The Darzi review says that the MPIG is blocking patient choice, and commits the government to abolishing it as it moves to a fairer funding system.
Further changes set out in the review threaten financial upheaval for practices. The DoH plans to scrap the square-root mechanisms that 'damp down' redistribution of quality pay according to prevalence.
This will benefit practices with high disease prevalence, but could mean dramatic cuts for practices with healthy lists.
The DoH also wants to treble the proportion of quality framework funding spent on preventive care, from 5 to 15 per cent. This will likely mean the end of funding for some administrative tasks.
A DoH spokesman told GP that it would propose changes taking into account factors such as the higher costs of rural services and geographical variation in staff costs.
Also on the table will be payments for high turnover, to reflect the fact that patients need more consultations during their first year of registration.
A revised funding system would also take account of patients' age and sex, deprivation and nursing home residency.
Plans to remove the MPIG remain controversial, however. GPC policy is that it should be abolished only if increased global funding means no practice suffers drastic funding cuts.
At present the average practice relies on the MPIG for 25 per cent of its income, while for some remote practices that figure rises to 80 per cent.

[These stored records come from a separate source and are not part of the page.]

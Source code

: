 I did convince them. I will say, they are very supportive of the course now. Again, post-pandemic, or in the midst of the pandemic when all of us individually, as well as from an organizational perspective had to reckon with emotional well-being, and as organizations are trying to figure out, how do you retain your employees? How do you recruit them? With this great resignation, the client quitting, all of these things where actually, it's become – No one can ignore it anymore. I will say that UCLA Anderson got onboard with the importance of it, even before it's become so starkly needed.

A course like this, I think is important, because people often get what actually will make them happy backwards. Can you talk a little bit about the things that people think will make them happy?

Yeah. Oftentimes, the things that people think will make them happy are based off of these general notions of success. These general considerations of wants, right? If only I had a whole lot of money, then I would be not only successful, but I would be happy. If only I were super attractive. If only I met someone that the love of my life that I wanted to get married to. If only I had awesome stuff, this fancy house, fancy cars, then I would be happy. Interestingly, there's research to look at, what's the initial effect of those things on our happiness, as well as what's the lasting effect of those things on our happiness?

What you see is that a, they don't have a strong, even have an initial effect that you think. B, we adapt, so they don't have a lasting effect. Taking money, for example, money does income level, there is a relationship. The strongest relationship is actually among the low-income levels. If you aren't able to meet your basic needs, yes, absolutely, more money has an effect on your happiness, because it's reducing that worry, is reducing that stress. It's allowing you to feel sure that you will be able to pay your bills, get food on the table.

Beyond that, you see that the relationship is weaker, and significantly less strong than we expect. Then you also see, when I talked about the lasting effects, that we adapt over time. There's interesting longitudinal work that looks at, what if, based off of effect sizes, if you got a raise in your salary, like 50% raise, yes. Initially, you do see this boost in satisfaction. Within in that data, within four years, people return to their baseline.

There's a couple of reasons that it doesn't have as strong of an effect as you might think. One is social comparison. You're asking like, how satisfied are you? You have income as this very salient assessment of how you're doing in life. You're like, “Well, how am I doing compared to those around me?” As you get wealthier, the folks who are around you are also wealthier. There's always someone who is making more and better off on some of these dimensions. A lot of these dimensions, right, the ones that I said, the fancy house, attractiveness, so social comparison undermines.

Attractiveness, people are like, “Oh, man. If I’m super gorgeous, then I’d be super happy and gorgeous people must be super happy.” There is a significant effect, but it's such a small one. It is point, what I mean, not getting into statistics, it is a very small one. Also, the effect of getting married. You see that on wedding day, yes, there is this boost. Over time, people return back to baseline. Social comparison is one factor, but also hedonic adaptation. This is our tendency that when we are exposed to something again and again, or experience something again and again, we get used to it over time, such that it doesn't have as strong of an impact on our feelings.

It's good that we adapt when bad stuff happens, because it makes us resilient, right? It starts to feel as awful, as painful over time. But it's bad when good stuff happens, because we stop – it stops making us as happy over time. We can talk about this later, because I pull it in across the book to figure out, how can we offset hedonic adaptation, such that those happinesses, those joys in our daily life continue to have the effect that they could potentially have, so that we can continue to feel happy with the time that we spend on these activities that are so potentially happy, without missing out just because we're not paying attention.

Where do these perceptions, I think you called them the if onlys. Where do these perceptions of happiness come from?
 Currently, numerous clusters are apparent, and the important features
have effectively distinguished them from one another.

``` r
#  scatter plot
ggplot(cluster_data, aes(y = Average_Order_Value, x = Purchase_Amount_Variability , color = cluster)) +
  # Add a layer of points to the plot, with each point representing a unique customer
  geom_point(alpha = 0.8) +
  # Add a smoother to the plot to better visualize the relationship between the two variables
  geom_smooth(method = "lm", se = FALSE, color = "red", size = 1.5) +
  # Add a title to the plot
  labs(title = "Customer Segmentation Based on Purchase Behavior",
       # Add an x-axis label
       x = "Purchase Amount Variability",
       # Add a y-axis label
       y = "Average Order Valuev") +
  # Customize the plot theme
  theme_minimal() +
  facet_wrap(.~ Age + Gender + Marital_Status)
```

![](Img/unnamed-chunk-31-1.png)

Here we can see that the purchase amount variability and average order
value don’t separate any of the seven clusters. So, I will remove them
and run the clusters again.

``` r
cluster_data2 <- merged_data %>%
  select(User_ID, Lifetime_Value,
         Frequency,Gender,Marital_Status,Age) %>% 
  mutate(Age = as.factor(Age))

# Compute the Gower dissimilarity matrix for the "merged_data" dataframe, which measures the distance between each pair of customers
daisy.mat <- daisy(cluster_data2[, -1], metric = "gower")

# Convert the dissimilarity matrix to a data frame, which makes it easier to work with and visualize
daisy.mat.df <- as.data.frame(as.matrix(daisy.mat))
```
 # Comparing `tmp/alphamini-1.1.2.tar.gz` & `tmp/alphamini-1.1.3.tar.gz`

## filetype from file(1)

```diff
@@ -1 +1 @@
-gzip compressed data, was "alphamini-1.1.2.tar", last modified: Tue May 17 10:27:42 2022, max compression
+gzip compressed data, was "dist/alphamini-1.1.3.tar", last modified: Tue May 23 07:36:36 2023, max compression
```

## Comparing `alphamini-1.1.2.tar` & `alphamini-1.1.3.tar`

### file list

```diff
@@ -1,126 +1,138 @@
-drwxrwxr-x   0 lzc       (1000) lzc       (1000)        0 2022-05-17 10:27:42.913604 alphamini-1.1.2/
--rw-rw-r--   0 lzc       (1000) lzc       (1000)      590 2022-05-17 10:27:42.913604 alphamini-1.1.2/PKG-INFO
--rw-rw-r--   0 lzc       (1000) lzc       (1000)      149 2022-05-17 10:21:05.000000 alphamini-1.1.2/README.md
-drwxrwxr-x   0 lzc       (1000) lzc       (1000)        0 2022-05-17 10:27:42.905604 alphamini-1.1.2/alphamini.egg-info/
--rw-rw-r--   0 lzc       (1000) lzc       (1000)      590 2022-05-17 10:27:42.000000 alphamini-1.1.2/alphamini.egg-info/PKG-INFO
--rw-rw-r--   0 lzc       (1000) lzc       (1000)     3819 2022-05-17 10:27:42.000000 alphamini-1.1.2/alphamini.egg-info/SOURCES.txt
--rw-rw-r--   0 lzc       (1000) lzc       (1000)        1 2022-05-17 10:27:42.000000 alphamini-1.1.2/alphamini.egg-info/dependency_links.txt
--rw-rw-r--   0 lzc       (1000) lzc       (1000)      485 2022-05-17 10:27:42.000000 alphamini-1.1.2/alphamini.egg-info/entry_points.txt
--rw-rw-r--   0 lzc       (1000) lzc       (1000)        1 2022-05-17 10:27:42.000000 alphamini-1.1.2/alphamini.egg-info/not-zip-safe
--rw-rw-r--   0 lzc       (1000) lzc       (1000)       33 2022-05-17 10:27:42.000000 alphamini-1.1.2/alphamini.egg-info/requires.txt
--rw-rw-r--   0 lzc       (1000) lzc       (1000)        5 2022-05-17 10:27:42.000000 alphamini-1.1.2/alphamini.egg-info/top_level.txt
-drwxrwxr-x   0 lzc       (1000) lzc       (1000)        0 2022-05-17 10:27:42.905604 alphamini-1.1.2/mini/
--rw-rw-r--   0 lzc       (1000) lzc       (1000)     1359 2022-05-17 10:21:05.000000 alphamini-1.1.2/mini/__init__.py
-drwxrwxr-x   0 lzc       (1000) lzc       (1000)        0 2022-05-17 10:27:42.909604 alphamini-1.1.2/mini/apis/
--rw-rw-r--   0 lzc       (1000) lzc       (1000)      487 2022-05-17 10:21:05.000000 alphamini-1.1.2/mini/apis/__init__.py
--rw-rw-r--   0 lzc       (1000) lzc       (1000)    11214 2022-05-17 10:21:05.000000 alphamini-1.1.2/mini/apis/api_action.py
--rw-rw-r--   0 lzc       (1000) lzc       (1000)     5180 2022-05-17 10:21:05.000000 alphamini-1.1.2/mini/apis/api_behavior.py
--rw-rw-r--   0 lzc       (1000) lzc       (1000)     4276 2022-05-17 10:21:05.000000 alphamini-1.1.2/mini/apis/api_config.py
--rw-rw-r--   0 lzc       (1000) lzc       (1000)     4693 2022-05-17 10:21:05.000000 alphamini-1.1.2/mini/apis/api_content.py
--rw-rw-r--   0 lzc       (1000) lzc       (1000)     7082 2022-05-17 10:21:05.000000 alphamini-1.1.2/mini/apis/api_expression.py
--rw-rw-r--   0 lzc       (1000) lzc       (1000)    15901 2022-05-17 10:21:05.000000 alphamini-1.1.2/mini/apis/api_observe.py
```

NAPC chairman Dr James Kingsland warned: 'I don't see how you can do it so that no one is disadvantaged.'
Dr David Jenner, GMS contract lead at the NHS Alliance, said that any change was likely to be phased in to give practices time to adjust.
He said it was vital to remove the disincentive for practices to grow their lists.
A DoH spokesman said the government wanted to 'phase it out in a way that does not destabilise practices'.